Another week, another news summary. April has arrived, already the fourth month of the year. April gets its name from the Latin word aperio, “to open”, because plants start to grow in this period.
Plants not only fulfil important tasks related to our food supply, they also enhance human well-being. This week, the yearly World Happiness Report was published in which the happiness of more than 150 countries was ranked across the world. Nordic countries have been occupying the top spots of this list for years. All these countries contain a relatively large number of nature areas, which is no coincidence. However, besides nature, many other factors play an important role in a country’s happiness level. Finland, the happiest country in the world for the sixth year in a row, contains many other significant factors related to happiness: a healthy life expectancy, a high GDP per capita, social support, low corruption and accessible education.
In stark contrast to this ‘happy’ news is the harsh reality of the war in Ukraine. Although the war has been going on for more than 400 days now, peace still seems a long way off. On the contrary, things seem to be getting more and more complicated. China is starting to play a more prominent role in the war since their proposal for a peace plan. However, China’s efforts have been distrusted by western countries and specifically the United States. The relationship between the United States and China has deteriorated dramatically since a balloon was spotted in US airspace that was believed to be a Chinese espionage tool. Moreover, the US-China conflict in Taiwan, with at its core the computer chip industry, has increased tensions even more.
Two weeks ago, Xi Jinping met Vladimir Putin in person to strengthen their ties and to discuss China’s peace plan. China’s efforts for peace are a good initiative, but it is regrettable that Xi Jinping has not yet talked to Volodymyr Zelenski about the peace plan despite the urging of western countries. Besides, it is hard to consider China an independent mediator in this conflict, because of China’s involvement in Taiwan.
Besides the war in Ukraine, a second war is raging: the war against climate change. IPCC’s latest report delivers a “final” warning that global temperature rise must be limited to 1.5 degrees. Passing this threshold will lead to “irreversible” changes to the world: places will become unlivable due to extreme weather and sea level rises. For more details on this and the latest IPCC report, read last week’s Sunday Summary by Chloé Lepatre.
Fortunately, recently, a step forward has been taken by the United Nations by adopting a landmark resolution on climate justice. This resolution lays the foundation for establishing a legal test that holds countries legally accountable for failing to tackle climate change. The resolution is considered a legal opinion of the international court of justice (ICJ) that is not legally binding in domestic courts, but it is seen as a necessary first step in fighting climate injustice on an international level. The resolution was supported by 120 countries except the US. At first, this American attitude raised questions in my mind, but things became a lot clearer after looking at recent US decisions concerning fossil fuels.

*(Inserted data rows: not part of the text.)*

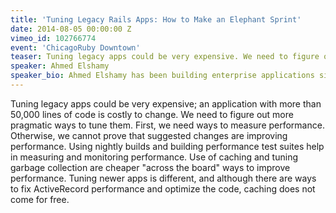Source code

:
 ```yaml
---
title: 'Tuning Legacy Rails Apps: How to Make an Elephant Sprint'
date: 2014-08-05 00:00:00 Z
vimeo_id: 102766774
event: 'ChicagoRuby Downtown'
teaser: Tuning legacy apps could be very expensive. We need to figure out more pragmatic ways to tune them.
speaker: Ahmed Elshamy
speaker_bio: Ahmed Elshamy has been building enterprise applications since 2000 with agile software development methodology, working with different technologies mainly Java, .NET and Ruby. He's looked into DB tuning for different applications, in terms of tuning of queries, use of indexes and improving insert data rate. Ahmed presented in agile international conferences XP 2006 and XP 2007.
---
```


Tuning legacy apps could be very expensive; an application with more than 50,000 lines of code is costly to change. We need to figure out more pragmatic ways to tune them. First, we need ways to measure performance. Otherwise, we cannot prove that suggested changes are improving performance. Using nightly builds and building performance test suites help in measuring and monitoring performance. Use of caching and tuning garbage collection are cheaper "across the board" ways to improve performance. Tuning newer apps is different, and although there are ways to fix ActiveRecord performance and optimize the code, caching does not come for free.
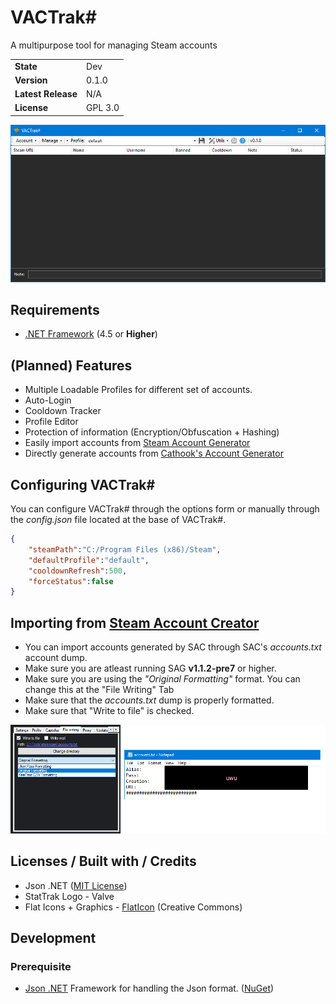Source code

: # VACTrak#
A multipurpose tool for managing Steam accounts
<table>
    <tr><td><b>State</b></td><td>Dev</td></tr>
    <tr><td><b>Version</b></td><td>0.1.0</td></tr>
    <tr><td><b>Latest Release</b></td><td>N/A</td></tr>
    <tr><td><b>License</b></td><td>GPL 3.0</td></tr>
</table>

<img src="ss.png"/>

## Requirements
* <a href="https://dotnet.microsoft.com/download/dotnet-framework">.NET Framework</a> (4.5 or <b>Higher</b>)

## (Planned) Features
* Multiple Loadable Profiles for different set of accounts.
* Auto-Login
* Cooldown Tracker
* Profile Editor
* Protection of information (Encryption/Obfuscation + Hashing)
* Easily import accounts from <a href="https://github.com/Ashesh3/Steam-Account-Generator">Steam Account Generator</a>
* Directly generate accounts from  <a href="https://accgen.cathook.club">Cathook's Account Generator</a>

## Configuring VACTrak#
You can configure VACTrak# through the options form or manually through the <i>config.json</i> file located at the base of VACTrak#.

```json
{
    "steamPath":"C:/Program Files (x86)/Steam",
    "defaultProfile":"default",
    "cooldownRefresh":500,
    "forceStatus":false
}
```

## Importing from <a href="https://github.com/Ashesh3/Steam-Account-Generator">Steam Account Creator</a>
* You can import accounts generated by SAC through SAC's <i>accounts.txt</i> account dump.
* Make sure you are atleast running SAG <b>v1.1.2-pre7</b> or higher.
* Make sure you are using the <i>"Original Formatting"</i> format. You can change this at the "File Writing" Tab
* Make sure that the <i>accounts.txt</i> dump is properly formatted.
* Make sure that "Write to file" is checked.

<img src="ss2.png"/>

## Licenses / Built with / Credits
* Json .NET (<a href="https://github.com/JamesNK/Newtonsoft.Json/blob/master/LICENSE.md">MIT License</a>)
* StatTrak Logo - Valve
* Flat Icons + Graphics - <a href="https://www.flaticon.com/">FlatIcon</a> (Creative Commons)

## Development
### Prerequisite
* <a href="https://www.newtonsoft.com/json">Json .NET</a> Framework for handling the Json format. (<a href="https://www.nuget.org/packages/Newtonsoft.Json/">NuGet</a>)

Joe Biden, self-proclaimed “climate president”, opened an auction to drill 73 million acres of the Gulf of Mexico for oil and gas. Furthermore, Biden has hypocritically approved a huge multi-decade-long oil and gas drilling project in Alaska. This approval has angered Alaska Native communities, who fear that this project will undermine food security, endanger wildlife and accelerate climate change. The Netherlands, another ‘developed’ country, is believed to spend billions of euros on fossil fuel projects. According to Extinction Rebellion, the Dutch government spends 17.5 billion on fossil fuel projects, an amount that is three times as big as the Dutch public money spent on climate change.
I wish that things were different, I would have loved to see the US and the Netherlands take the lead in the global fight against climate change. However, in reality, a lot of rich countries are unwilling to take responsibility for their climate-unfriendly behaviour in the present and in the past.
Inhabitants of many ‘developed’ countries such as the Netherlands and the US have a massive carbon footprint due to their exorbitant way of living. In 2020, an Oxfam report stated that the richest 10% of the global population was responsible for about 52% of global emissions over the period between 1990 and 2015. Still, instead of decarbonising, ‘developed’ countries keep investing in fossil fuel projects. Hopefully, soon, the most polluting countries will take responsibility for their actions and make the greatest efforts in tackling climate change.